**Directions for this task:** Examine the material below. Gather every line in which the string "using" appears.

**Information given:**

BEGIN

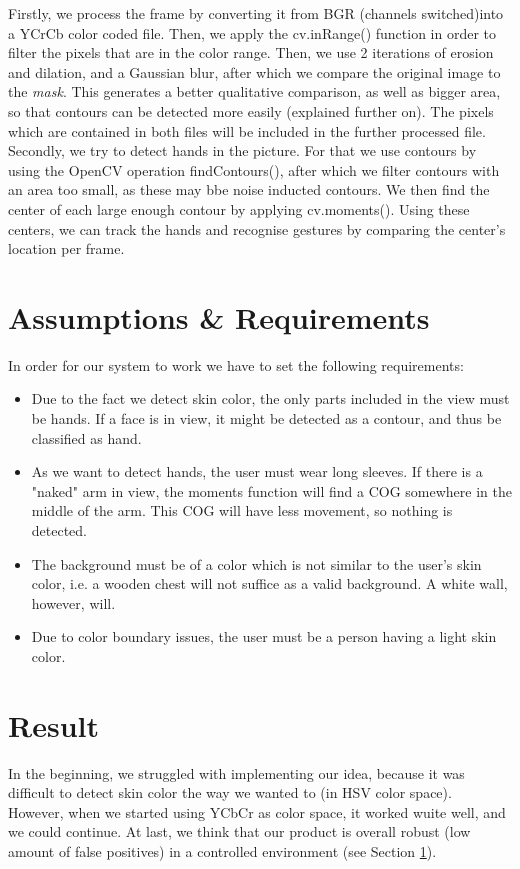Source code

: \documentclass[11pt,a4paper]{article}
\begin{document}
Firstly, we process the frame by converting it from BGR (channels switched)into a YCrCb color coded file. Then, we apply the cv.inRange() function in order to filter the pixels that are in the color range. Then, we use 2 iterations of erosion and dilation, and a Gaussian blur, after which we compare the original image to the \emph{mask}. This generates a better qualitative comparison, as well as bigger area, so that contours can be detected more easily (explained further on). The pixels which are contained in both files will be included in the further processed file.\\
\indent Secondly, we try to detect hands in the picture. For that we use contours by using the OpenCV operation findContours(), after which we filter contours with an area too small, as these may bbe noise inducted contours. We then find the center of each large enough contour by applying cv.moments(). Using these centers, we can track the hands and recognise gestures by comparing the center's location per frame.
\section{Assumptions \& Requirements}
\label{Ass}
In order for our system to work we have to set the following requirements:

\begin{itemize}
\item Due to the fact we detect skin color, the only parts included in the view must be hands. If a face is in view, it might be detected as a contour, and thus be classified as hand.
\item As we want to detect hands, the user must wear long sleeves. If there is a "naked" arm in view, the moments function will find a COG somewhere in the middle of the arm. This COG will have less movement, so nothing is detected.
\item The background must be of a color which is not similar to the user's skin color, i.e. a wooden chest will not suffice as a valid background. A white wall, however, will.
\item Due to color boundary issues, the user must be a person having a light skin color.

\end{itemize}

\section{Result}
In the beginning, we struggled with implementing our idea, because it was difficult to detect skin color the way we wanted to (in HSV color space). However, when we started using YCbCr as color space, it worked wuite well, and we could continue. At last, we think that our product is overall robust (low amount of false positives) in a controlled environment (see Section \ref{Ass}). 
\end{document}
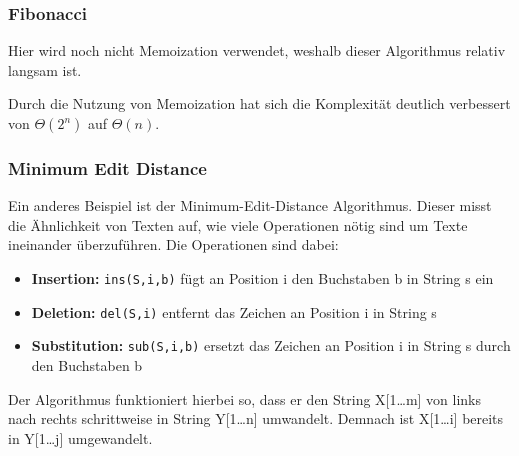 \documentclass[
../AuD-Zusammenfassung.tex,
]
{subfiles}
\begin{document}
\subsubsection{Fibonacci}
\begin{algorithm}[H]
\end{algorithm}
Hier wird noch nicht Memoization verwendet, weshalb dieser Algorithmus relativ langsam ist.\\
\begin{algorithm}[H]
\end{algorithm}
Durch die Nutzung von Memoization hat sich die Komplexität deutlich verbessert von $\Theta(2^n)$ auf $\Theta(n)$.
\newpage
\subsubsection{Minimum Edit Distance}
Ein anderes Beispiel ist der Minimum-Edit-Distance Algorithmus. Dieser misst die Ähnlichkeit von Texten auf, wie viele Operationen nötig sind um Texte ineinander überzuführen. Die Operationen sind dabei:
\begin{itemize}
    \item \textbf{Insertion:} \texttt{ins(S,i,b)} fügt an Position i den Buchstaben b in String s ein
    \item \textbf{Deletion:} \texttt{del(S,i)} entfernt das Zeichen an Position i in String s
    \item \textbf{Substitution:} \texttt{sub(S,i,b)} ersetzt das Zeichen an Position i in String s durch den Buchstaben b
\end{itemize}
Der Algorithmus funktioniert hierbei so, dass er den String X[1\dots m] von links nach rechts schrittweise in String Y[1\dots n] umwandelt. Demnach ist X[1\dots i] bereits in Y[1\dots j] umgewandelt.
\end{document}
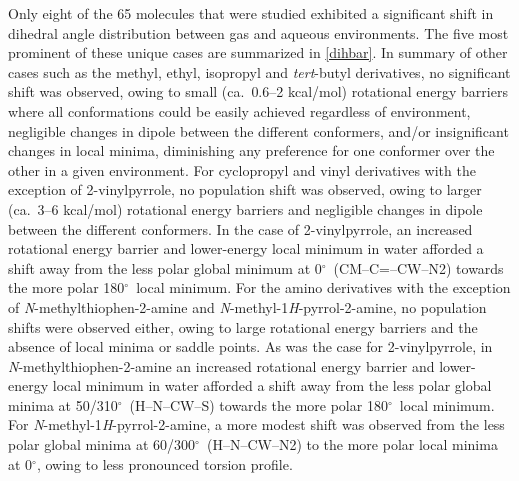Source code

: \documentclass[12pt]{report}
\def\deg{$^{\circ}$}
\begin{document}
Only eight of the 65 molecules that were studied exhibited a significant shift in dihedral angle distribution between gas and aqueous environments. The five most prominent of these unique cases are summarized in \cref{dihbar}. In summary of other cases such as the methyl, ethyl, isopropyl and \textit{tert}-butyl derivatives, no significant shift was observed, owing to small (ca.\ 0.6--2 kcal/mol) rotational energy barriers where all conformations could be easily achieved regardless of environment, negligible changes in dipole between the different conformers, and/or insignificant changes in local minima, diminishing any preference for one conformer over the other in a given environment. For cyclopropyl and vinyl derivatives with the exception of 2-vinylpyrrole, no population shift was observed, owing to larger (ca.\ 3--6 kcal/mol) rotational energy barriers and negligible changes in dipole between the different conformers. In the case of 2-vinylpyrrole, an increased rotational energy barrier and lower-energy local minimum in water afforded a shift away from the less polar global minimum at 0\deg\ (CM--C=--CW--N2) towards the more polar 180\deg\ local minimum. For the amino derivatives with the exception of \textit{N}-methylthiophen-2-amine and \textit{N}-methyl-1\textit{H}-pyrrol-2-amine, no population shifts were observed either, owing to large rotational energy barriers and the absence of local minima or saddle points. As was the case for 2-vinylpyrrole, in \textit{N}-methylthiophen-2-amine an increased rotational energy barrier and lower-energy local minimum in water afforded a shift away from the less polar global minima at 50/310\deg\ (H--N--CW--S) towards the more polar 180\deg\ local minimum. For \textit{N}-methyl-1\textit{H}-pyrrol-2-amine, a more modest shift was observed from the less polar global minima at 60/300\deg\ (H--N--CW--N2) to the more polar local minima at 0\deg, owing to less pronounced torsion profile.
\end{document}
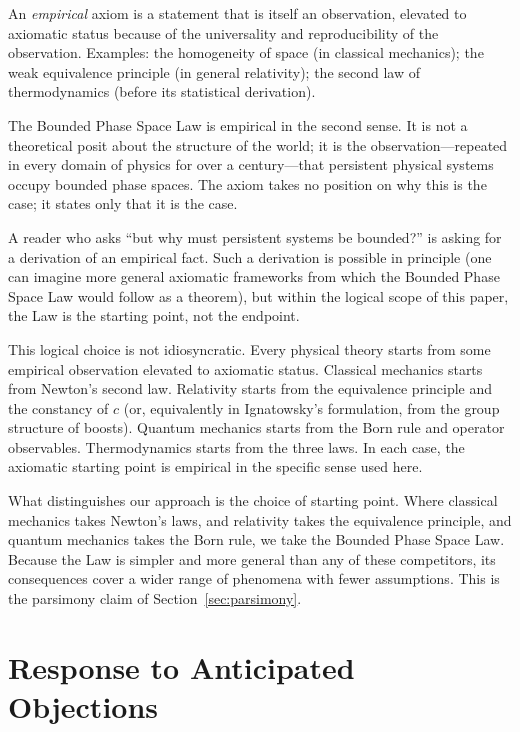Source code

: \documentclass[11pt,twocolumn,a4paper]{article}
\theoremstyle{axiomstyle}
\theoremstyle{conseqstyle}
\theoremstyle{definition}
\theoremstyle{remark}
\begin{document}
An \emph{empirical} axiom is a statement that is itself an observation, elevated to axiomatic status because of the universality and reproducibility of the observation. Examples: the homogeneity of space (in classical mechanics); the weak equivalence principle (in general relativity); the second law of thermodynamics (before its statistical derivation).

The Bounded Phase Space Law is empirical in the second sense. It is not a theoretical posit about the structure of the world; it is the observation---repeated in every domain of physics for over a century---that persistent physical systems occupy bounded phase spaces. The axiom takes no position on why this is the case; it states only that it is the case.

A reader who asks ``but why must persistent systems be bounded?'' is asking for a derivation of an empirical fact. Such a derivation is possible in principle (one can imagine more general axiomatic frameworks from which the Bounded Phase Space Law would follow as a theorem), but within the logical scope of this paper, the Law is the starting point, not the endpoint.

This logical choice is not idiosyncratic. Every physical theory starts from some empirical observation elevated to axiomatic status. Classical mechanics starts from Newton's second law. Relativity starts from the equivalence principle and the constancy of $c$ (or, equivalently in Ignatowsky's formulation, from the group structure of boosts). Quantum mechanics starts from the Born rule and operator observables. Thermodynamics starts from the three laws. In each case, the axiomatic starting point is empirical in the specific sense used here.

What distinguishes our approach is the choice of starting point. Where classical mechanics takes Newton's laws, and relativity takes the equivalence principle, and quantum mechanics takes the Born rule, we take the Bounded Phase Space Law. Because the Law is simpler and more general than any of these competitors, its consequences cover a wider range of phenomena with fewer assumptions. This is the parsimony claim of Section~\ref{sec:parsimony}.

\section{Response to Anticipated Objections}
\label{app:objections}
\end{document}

END

**Response for this exercise:**
\indent Secondly, we try to detect hands in the picture. For that we use contours by using the OpenCV operation findContours(), after which we filter contours with an area too small, as these may bbe noise inducted contours. We then find the center of each large enough contour by applying cv.moments(). Using these centers, we can track the hands and recognise gestures by comparing the center's location per frame.
In the beginning, we struggled with implementing our idea, because it was difficult to detect skin color the way we wanted to (in HSV color space). However, when we started using YCbCr as color space, it worked wuite well, and we could continue. At last, we think that our product is overall robust (low amount of false positives) in a controlled environment (see Section \ref{Ass}). 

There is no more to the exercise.